L’esprit des images :
Dans la photothèque de Tatsuo on remarque deux principaux sujets : Des filles et des sans abris. Les premières illustrent l’absence de communication, sauf via un téléphone portable dernier cri, qui en fait supprime tout contact physique avec les gens. « La communication à outrance par mutisme absolu » me semble être un joli contresens qui s’adapte parfaitement à ces jeunes filles. On les voit portable en main ou à l’oreille, les yeux rivés sur leurs écrans. Au-delà des images brutes, souvent très intéressantes dans leur composition d’ailleurs, on peut aisément décrypter le message que les clichés véhiculent. Mutisme, absence de réelle communication, désintérêt de l’autre, isolement par rapport au monde immédiatement à proximité, absence totale de perception des rues dans lesquelles cette jeunesse se déplace. Pour les sans abris le message recoupe le premier en certains points : Abandon, solitude, désintérêt de la société, détresse… Ainsi que d’autres idées suggérées : Echec, choix personnel, modèle économique discutable, misère… En fait en juxtaposant ces deux thèmes, Suzuki nous peint sa société à deux vitesses, son Japon qui va vite ; Parfois trop vite même ! Et lui pendant ce temps avec sa technique photographique sortie tout droit d’un autre temps, qui sentirait presque le révélateur à plein nez, s’amuse à vouloir nous faire prendre conscience d’un phénomène qui semble déjà nous avoir échappé.
Résolument monochrome :
Pour cela Tatsuo mise sur le noir et blanc, car selon lui, les couleurs clinquantes de la ville pourraient très bien servir de toile de fond à ses images de rue, mais il préfère composer en monochrome.
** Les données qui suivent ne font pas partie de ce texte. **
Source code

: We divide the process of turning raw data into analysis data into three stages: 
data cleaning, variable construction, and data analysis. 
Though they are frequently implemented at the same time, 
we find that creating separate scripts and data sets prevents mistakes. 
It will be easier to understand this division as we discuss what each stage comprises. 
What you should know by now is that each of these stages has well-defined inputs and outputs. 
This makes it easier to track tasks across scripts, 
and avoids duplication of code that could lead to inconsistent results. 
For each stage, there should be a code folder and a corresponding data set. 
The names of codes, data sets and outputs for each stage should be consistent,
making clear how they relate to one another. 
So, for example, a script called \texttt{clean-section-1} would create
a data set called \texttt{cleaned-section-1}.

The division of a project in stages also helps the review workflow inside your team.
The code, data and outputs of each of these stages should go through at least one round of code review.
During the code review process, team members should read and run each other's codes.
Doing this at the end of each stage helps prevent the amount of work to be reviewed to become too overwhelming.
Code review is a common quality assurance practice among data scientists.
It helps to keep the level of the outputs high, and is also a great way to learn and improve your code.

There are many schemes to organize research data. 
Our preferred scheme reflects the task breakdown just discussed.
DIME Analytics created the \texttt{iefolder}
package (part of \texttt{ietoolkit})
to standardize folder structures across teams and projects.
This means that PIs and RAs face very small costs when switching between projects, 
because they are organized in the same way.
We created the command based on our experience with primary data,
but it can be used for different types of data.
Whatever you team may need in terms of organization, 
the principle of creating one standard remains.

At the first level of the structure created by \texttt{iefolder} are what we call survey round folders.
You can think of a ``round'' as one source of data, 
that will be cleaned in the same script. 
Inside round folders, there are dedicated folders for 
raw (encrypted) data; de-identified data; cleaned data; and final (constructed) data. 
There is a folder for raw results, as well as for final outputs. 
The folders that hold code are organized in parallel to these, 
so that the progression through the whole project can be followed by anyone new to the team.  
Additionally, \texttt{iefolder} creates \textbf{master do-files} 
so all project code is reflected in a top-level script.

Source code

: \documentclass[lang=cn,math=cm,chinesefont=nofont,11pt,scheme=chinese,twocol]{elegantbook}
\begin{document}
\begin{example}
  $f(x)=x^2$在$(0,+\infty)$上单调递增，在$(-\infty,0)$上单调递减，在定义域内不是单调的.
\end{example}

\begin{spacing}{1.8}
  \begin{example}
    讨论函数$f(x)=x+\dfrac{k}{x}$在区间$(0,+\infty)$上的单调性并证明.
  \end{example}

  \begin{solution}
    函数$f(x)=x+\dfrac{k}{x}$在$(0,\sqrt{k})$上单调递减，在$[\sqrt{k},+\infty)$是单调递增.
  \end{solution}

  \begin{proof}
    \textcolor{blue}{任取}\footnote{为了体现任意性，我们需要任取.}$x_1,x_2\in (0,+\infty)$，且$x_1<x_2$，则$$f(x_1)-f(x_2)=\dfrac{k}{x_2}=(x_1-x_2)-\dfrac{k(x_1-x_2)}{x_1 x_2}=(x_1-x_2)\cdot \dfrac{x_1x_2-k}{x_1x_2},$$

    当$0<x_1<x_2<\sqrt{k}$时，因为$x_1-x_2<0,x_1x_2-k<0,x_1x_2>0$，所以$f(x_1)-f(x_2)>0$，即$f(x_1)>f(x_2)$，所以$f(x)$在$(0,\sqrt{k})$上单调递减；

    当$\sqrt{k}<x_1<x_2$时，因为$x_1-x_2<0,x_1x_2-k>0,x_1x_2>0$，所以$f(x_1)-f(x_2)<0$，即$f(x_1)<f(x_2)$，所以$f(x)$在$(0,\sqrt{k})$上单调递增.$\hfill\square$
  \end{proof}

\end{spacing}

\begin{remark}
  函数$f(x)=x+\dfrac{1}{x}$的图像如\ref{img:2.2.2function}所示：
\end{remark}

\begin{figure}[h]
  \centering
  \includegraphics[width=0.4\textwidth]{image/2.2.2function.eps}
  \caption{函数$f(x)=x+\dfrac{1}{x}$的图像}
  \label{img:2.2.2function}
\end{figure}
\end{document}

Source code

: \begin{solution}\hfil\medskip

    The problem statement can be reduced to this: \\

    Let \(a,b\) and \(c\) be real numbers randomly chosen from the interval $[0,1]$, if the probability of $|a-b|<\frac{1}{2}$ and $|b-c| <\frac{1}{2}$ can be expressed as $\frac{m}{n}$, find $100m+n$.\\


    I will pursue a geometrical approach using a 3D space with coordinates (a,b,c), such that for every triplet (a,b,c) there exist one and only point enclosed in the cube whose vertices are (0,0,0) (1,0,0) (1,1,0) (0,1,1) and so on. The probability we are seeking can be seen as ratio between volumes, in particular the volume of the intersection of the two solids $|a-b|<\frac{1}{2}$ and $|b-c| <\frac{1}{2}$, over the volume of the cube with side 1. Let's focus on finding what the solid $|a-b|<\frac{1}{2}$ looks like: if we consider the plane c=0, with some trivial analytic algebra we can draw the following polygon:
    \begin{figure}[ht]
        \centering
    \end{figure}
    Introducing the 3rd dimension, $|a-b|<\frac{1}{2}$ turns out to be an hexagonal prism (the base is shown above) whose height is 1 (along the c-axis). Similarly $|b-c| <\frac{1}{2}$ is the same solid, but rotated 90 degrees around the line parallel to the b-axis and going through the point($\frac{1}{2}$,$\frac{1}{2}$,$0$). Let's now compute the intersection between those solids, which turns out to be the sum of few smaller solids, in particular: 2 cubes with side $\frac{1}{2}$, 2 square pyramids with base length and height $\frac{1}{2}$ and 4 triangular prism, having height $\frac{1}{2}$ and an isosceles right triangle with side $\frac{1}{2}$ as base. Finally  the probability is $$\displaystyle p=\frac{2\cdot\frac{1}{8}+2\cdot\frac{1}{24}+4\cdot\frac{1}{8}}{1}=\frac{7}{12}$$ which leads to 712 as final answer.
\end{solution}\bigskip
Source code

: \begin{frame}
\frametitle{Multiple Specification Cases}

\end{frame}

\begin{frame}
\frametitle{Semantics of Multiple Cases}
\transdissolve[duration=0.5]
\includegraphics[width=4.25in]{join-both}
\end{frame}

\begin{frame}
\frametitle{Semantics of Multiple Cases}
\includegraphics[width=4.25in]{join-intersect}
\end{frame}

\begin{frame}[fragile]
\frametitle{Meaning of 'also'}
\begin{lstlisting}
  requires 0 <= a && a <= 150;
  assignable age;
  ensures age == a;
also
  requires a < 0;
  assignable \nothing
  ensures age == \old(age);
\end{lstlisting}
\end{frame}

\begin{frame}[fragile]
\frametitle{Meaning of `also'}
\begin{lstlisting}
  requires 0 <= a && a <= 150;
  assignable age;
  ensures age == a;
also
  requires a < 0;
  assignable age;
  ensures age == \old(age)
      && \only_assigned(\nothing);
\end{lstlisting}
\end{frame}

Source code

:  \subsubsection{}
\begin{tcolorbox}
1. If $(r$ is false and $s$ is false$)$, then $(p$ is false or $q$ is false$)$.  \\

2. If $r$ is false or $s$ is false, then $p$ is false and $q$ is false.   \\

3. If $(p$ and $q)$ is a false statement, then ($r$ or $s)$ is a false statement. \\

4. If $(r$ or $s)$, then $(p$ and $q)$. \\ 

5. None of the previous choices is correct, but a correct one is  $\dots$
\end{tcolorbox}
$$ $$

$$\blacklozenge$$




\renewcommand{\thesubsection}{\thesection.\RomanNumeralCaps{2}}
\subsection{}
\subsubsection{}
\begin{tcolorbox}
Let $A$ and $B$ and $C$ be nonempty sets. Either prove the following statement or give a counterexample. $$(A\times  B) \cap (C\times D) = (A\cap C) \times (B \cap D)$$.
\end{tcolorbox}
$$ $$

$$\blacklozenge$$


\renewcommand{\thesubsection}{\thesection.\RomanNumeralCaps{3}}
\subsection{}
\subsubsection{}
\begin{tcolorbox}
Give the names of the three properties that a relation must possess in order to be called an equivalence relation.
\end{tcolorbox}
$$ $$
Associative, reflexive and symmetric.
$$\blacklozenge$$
Le noir et blanc change radicalement la perception de Tokyo car ni n’alimente, ni n’amplifie le bruit visuel strident urbain. Les couleurs vives, les lumières, l’agitation, les déplacements… Tout cela est comme lissé par ce choix fort de format. De plus le noir et blanc lui permet d’exprimer des sentiments et des émotions que la couleur ne lui autoriserait pas. Il déclare à ce sujet : « Les photos en noir et blanc ont un plus grand impact visuel sur celui qui les découvre. La couleur est belle, mais je crois que l'impact est plutôt faible en comparaison car elle suggère trop de dispersion par rapport au sujet central. La couleur perturbe, elle déconcentre l’œil en l’amenant sur des multitudes de chemins parallèles qui le détachent du but recherché par l’auteur »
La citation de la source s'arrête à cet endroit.